*Records from a data collection*:
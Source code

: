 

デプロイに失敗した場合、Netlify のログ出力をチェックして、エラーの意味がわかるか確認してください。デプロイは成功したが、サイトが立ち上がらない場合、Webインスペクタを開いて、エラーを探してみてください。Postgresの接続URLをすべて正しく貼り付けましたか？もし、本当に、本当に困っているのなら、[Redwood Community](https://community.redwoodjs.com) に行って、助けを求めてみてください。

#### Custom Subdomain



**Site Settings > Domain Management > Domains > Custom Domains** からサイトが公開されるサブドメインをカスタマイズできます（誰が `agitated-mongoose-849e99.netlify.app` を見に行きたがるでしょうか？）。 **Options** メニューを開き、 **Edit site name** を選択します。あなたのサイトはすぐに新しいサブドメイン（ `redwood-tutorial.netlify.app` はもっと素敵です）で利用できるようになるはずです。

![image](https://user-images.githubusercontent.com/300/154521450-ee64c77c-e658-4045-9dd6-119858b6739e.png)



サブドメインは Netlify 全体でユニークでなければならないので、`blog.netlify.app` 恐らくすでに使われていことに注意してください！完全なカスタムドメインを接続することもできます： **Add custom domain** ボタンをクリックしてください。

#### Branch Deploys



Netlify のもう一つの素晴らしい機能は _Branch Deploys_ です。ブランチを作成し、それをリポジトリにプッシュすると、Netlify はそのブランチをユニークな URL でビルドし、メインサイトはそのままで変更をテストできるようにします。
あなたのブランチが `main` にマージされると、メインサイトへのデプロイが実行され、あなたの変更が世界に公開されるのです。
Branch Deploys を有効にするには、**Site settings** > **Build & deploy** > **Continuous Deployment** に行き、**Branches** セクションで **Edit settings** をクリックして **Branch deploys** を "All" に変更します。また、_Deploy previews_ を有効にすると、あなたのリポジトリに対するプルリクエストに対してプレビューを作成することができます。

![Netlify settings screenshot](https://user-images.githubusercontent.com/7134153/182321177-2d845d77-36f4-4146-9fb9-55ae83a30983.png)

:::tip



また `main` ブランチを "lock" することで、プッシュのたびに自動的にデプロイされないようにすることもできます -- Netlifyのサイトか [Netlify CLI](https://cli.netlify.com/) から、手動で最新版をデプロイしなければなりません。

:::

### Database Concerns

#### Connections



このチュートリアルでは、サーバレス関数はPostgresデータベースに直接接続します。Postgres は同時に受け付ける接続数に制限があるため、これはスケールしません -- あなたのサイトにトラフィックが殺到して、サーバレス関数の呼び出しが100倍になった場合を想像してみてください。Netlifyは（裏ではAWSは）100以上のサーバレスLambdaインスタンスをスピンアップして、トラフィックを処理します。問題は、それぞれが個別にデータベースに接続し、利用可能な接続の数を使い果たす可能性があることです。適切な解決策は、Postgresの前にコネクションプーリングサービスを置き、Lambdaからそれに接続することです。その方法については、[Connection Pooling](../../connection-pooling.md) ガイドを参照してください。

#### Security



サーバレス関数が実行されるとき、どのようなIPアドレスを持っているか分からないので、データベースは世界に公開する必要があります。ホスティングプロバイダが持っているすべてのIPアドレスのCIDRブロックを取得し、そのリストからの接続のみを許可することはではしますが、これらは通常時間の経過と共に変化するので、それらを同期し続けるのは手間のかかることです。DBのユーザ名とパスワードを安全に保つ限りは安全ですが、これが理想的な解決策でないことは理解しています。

*What you should do*:
Give the records again, complete and exact.

*Answer to the exercise*:
Source code

: 

デプロイに失敗した場合、Netlify のログ出力をチェックして、エラーの意味がわかるか確認してください。デプロイは成功したが、サイトが立ち上がらない場合、Webインスペクタを開いて、エラーを探してみてください。Postgresの接続URLをすべて正しく貼り付けましたか？もし、本当に、本当に困っているのなら、[Redwood Community](https://community.redwoodjs.com) に行って、助けを求めてみてください。

#### Custom Subdomain



**Site Settings > Domain Management > Domains > Custom Domains** からサイトが公開されるサブドメインをカスタマイズできます（誰が `agitated-mongoose-849e99.netlify.app` を見に行きたがるでしょうか？）。 **Options** メニューを開き、 **Edit site name** を選択します。あなたのサイトはすぐに新しいサブドメイン（ `redwood-tutorial.netlify.app` はもっと素敵です）で利用できるようになるはずです。

![image](https://user-images.githubusercontent.com/300/154521450-ee64c77c-e658-4045-9dd6-119858b6739e.png)



サブドメインは Netlify 全体でユニークでなければならないので、`blog.netlify.app` 恐らくすでに使われていことに注意してください！完全なカスタムドメインを接続することもできます： **Add custom domain** ボタンをクリックしてください。

#### Branch Deploys



Netlify のもう一つの素晴らしい機能は _Branch Deploys_ です。ブランチを作成し、それをリポジトリにプッシュすると、Netlify はそのブランチをユニークな URL でビルドし、メインサイトはそのままで変更をテストできるようにします。
あなたのブランチが `main` にマージされると、メインサイトへのデプロイが実行され、あなたの変更が世界に公開されるのです。
Branch Deploys を有効にするには、**Site settings** > **Build & deploy** > **Continuous Deployment** に行き、**Branches** セクションで **Edit settings** をクリックして **Branch deploys** を "All" に変更します。また、_Deploy previews_ を有効にすると、あなたのリポジトリに対するプルリクエストに対してプレビューを作成することができます。

![Netlify settings screenshot](https://user-images.githubusercontent.com/7134153/182321177-2d845d77-36f4-4146-9fb9-55ae83a30983.png)

:::tip



また `main` ブランチを "lock" することで、プッシュのたびに自動的にデプロイされないようにすることもできます -- Netlifyのサイトか [Netlify CLI](https://cli.netlify.com/) から、手動で最新版をデプロイしなければなりません。

:::

### Database Concerns

#### Connections



このチュートリアルでは、サーバレス関数はPostgresデータベースに直接接続します。Postgres は同時に受け付ける接続数に制限があるため、これはスケールしません -- あなたのサイトにトラフィックが殺到して、サーバレス関数の呼び出しが100倍になった場合を想像してみてください。Netlifyは（裏ではAWSは）100以上のサーバレスLambdaインスタンスをスピンアップして、トラフィックを処理します。問題は、それぞれが個別にデータベースに接続し、利用可能な接続の数を使い果たす可能性があることです。適切な解決策は、Postgresの前にコネクションプーリングサービスを置き、Lambdaからそれに接続することです。その方法については、[Connection Pooling](../../connection-pooling.md) ガイドを参照してください。

#### Security



サーバレス関数が実行されるとき、どのようなIPアドレスを持っているか分からないので、データベースは世界に公開する必要があります。ホスティングプロバイダが持っているすべてのIPアドレスのCIDRブロックを取得し、そのリストからの接続のみを許可することはではしますが、これらは通常時間の経過と共に変化するので、それらを同期し続けるのは手間のかかることです。DBのユーザ名とパスワードを安全に保つ限りは安全ですが、これが理想的な解決策でないことは理解しています。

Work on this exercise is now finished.